Wow, those are awesome!


----------



## Jana F (Feb 13, 2015)

Absolutely she could be selling these... there's lots of online communities (like deviantart.com) where artists can post and share their work with other artists where if nothing else she may gain some confidence getting critiques from other working artists. If you have any local stock shows or western events she might do well to get a small booth and just put her work on display... or better yet, she should have her first "gallery show" at any local gallery or really any location that will have her for free/cheap. I think just getting her work out there will get her enough response that she'll start to believe she's the artist she obviously is.


----------



## DancingArabian (Jul 15, 2011)

Is she for real? Her drawings look like photographs that have those color filters on them. They're amazing!


----------



## LoriF (Apr 3, 2015)

tinyliny said:


> she is good enough. most really good artists don't have a clue how to self promote.
> 
> how old is she?


She's in her twenties. I'm not sure if she doesn't know how to self promote or if she is too lazy or both. I'm not really sure what's holding her back.


----------



## tinyliny (Oct 31, 2009)

I actually like the third one the best, as it shows a kind of freedom and artistic expresssion that I find appealing. get her to come on here, and I will talk to here. displaying my equine art here was what got me back into doing art. I now have occasional portrait commissions and have some artwork in a gallery!


----------



## LoriF (Apr 3, 2015)

tinyliny said:


> I actually like the third one the best, as it shows a kind of freedom and artistic expresssion that I find appealing. get her to come on here, and I will talk to here. displaying my equine art here was what got me back into doing art. I now have occasional portrait commissions and have some artwork in a gallery!

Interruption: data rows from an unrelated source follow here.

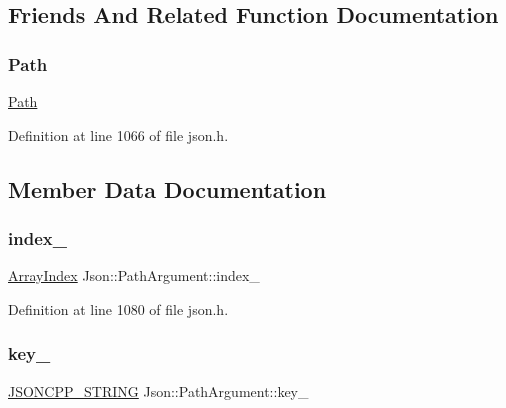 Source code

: \subsection{Friends And Related Function Documentation}
\hypertarget{class_json_1_1_path_argument_a51971c24df68e5ad775ed4f8c33e968f}{}\label{class_json_1_1_path_argument_a51971c24df68e5ad775ed4f8c33e968f} 
\subsubsection{\texorpdfstring{Path}{Path}}
{\footnotesize\ttfamily \hyperlink{class_json_1_1_path}{Path}\hspace{0.3cm}{\ttfamily [friend]}}



Definition at line 1066 of file json.\+h.



\subsection{Member Data Documentation}
\hypertarget{class_json_1_1_path_argument_afd5857d1b6bfaae6961333bdae7bd5ec}{}\label{class_json_1_1_path_argument_afd5857d1b6bfaae6961333bdae7bd5ec} 
\subsubsection{\texorpdfstring{index\+\_\+}{index\_}}
{\footnotesize\ttfamily \hyperlink{namespace_json_a8048e741f2177c3b5d9ede4a5b8c53c2}{Array\+Index} Json\+::\+Path\+Argument\+::index\+\_\+\hspace{0.3cm}{\ttfamily [private]}}



Definition at line 1080 of file json.\+h.

\hypertarget{class_json_1_1_path_argument_af4024368548ff730ef2bed97d6f1ca43}{}\label{class_json_1_1_path_argument_af4024368548ff730ef2bed97d6f1ca43} 
\subsubsection{\texorpdfstring{key\+\_\+}{key\_}}
{\footnotesize\ttfamily \hyperlink{config_8h_a1e723f95759de062585bc4a8fd3fa4be}{J\+S\+O\+N\+C\+P\+P\+\_\+\+S\+T\+R\+I\+NG} Json\+::\+Path\+Argument\+::key\+\_\+\hspace{0.3cm}{\ttfamily [private]}}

That's actually how my dog looks. She captured his expression perfectly. His name is Smilin' Joe, I call him Joe of course. He's thirteen and still looks like a pup.


----------



## LoriF (Apr 3, 2015)

I'm thinking that she finds portrait work boring, but I think she could make a partial living at it.


----------



## tinyliny (Oct 31, 2009)

it's not a good paying job. sometimes I can do a portrait in 4 hours. sometimes, I have to start all over again, since it didnt' come out right the first time. so then I am getting like 5$ per hour. not gonna get rich.


----------



## LoriF (Apr 3, 2015)

tinyliny said:


> it's not a good paying job. sometimes I can do a portrait in 4 hours. sometimes, I have to start all over again, since it didnt' come out right the first time. so then I am getting like 5$ per hour. not gonna get rich.


Yes, I understand. It takes her about four to six hours depending on how big it is and how much detail. One time she locked herself in her room and did a 36"x48" semi nude with some kind of crayon. She came out three days later and said that she felt like she gave birth to it. lol It was exquisite.


----------



## Saddlebag (Jan 17, 2011)

The biggest drawback to artists is that they see flaws in their work that no one else sees and therefore doesn't think it's good enough to sell.


----------



## Jumping4Joy (Jan 29, 2014)

I would definitely pay her to do a portrait of my horse, that's for sure! They're gorgeous!
_Posted via Mobile Device_


----------



## alexischristina (Jun 30, 2009)

For some people turning their artwork into a living takes away the connection and enjoyment they have from their work. Yes, her art is wonderful but the most you can do is make the suggestion. I know several amazing artists who just don't _want_ to do it for a living (either because it's a fun hobby only, or because they see that they're not going to make a killing, and just don't think that its worth it).


----------



## LoriF (Apr 3, 2015)

alexischristina said:


> For some people turning their artwork into a living takes away the connection and enjoyment they have from their work. Yes, her art is wonderful but the most you can do is make the suggestion. I know several amazing artists who just don't _want_ to do it for a living (either because it's a fun hobby only, or because they see that they're not going to make a killing, and just don't think that its worth it).


Yes,I agree with you but we are talking about a girl who is very intelligent, very right brained, very talented and has a hard time working for other people because she comes to her own conclusions and wants to do things her way.
Why not use the talent that was handed to you and do your own thing? You don't have to make a killing to be happy.


----------